BEGIN Input for this task

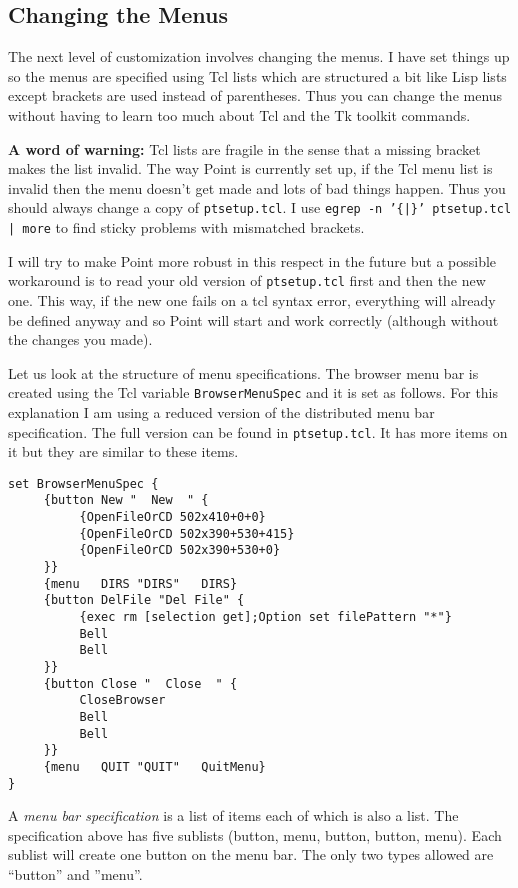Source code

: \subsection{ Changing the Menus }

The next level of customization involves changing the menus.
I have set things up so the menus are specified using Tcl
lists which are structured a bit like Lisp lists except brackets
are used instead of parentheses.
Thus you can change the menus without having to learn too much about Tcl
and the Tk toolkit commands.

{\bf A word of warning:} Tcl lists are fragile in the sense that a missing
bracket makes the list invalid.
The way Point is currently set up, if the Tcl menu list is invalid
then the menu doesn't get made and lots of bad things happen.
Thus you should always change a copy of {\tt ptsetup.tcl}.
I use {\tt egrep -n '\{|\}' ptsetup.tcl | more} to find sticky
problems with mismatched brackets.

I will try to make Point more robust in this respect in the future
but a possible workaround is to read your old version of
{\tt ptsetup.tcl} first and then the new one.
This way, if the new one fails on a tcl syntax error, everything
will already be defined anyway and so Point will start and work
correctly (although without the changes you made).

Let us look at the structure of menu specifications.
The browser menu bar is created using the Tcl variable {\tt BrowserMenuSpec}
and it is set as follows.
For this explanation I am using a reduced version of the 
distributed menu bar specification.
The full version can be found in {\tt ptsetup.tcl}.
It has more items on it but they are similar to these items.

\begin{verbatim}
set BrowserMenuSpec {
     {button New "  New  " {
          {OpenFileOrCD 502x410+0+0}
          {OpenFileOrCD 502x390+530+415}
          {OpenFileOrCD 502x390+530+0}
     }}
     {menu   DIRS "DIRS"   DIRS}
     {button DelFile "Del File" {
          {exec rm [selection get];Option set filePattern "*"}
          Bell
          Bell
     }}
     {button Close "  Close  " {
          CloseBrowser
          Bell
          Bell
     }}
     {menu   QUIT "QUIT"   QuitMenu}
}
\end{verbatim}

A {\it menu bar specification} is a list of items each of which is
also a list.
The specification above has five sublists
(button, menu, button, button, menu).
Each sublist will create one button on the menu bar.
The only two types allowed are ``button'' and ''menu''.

END Input for this task

Lines with the string "Point": pick each one out of the material and return it.

### Answer section:
The way Point is currently set up, if the Tcl menu list is invalid
I will try to make Point more robust in this respect in the future
will already be defined anyway and so Point will start and work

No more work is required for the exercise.